Actually, I feel kinda dead.
See, I was looking forward to going to see my best friend over Christmas Break....that was the only thing I was looking forward to - the only thing I really asked for, even. My Dad said yes, and he'd convince Mom.....and then my mom broke her foot. Dad still said yes, until he talked to Mom. She somehow convinced him that a girl who grew up walking down Highway 20 at 1am to get groceries past strip clubs and adult book stores in GARY would be in-danger in a town with a population of less than my HIGH SCHOOL. Then, another excuse was that "you don't know what kinda crazies are out there" in response to me riding a bus. Yeah, cuz living right on the outskirts of Gary, in a pot neighborhood and across the street from a crack neighborhood you don't encounter ANY crazies!!!! And then my mom needs my help.....when Stevie's here again. TEE EFF? She has him, she doesn't need me.

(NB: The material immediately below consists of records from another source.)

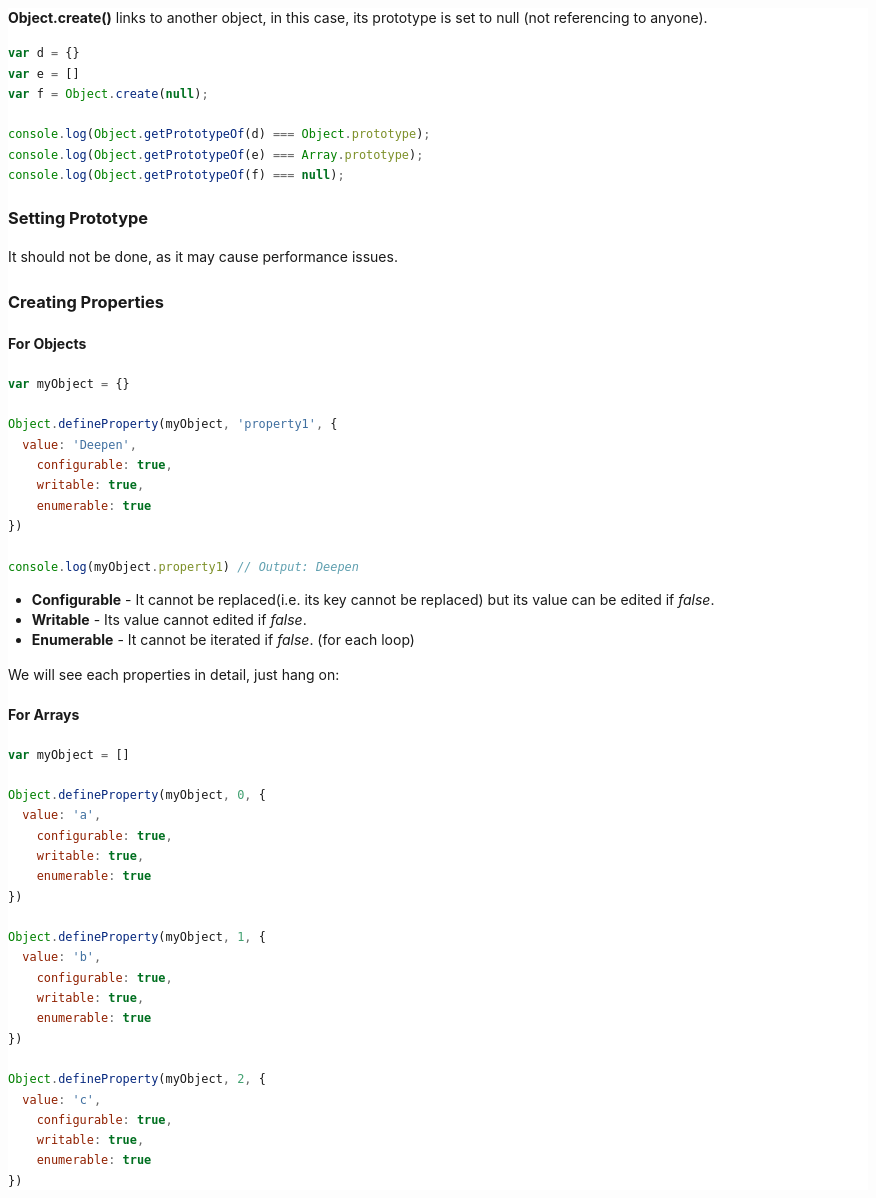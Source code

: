 **Object.create()** links to another object, in this case, its prototype is set to null (not referencing to anyone).

```js
var d = {}
var e = []
var f = Object.create(null);

console.log(Object.getPrototypeOf(d) === Object.prototype);
console.log(Object.getPrototypeOf(e) === Array.prototype);
console.log(Object.getPrototypeOf(f) === null);
```

### Setting Prototype

It should not be done, as it may cause performance issues.


### Creating Properties

#### For Objects
```js
var myObject = {}

Object.defineProperty(myObject, 'property1', {
  value: 'Deepen',
	configurable: true,
	writable: true,
	enumerable: true
})

console.log(myObject.property1) // Output: Deepen
```

- **Configurable** - It cannot be replaced(i.e. its key cannot be replaced) but its value can be edited if *false*.
- **Writable** - Its value cannot edited if *false*.
- **Enumerable** - It cannot be iterated if *false*. (for each loop)

We will see each properties in detail, just hang on:

#### For Arrays

```js
var myObject = []

Object.defineProperty(myObject, 0, {
  value: 'a',
	configurable: true,
	writable: true,
	enumerable: true
})

Object.defineProperty(myObject, 1, {
  value: 'b',
	configurable: true,
	writable: true,
	enumerable: true
})

Object.defineProperty(myObject, 2, {
  value: 'c',
	configurable: true,
	writable: true,
	enumerable: true
})
```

Anyways.....I'm just.....I'm really depressed lately. Only one person is keeping me here, and they're my life saver. <3 heart Trying not to be depressed just....it doesn't work. I feel physically sick thinking about being stuck in this house for the entirety of Christmas Break. I'm gonna either be spending a LOT of time on the computer or in my bedroom. I really needed that vacation with all the stress I've got going on right now....It's just too much. I literally snapped on my mother yesterday morning....it was BAD. I was so scared that I might end up in the mental institution....that scares me. There are too many people here that I need to be here for to get locked up, I have to help before I can do anything else. >< I just....I can't wait for the next 9 months and 9 days to pass....until the day I turn 18. After that, nobody's stopping me from doing what I NEED to do. And in a year and a few months, hopefully I'll be in Terre Haute at Indiana State. But the whole reason for starting this journal entry was to talk about this horrible feeling in my stomach. It's so knotted and....I feel PHYSICALLY sick. I haven't felt this bad since my freshman year. I hate the whole "family" being here because my Dad and I did so good when it was just us. Now with mother and Stevie here, everything hurts. Nothing is right anymore and everything is falling back to the way it was my Freshman year. Ya know, the last time I tried to kill myself. I just.....I don't want to get back to that point. That was when I had nobody and now I have too many people that would be hurt by my actions if I tried that again. I just hope that the thought of them can keep me strong.... Please, my dear friends and family, keep me strong.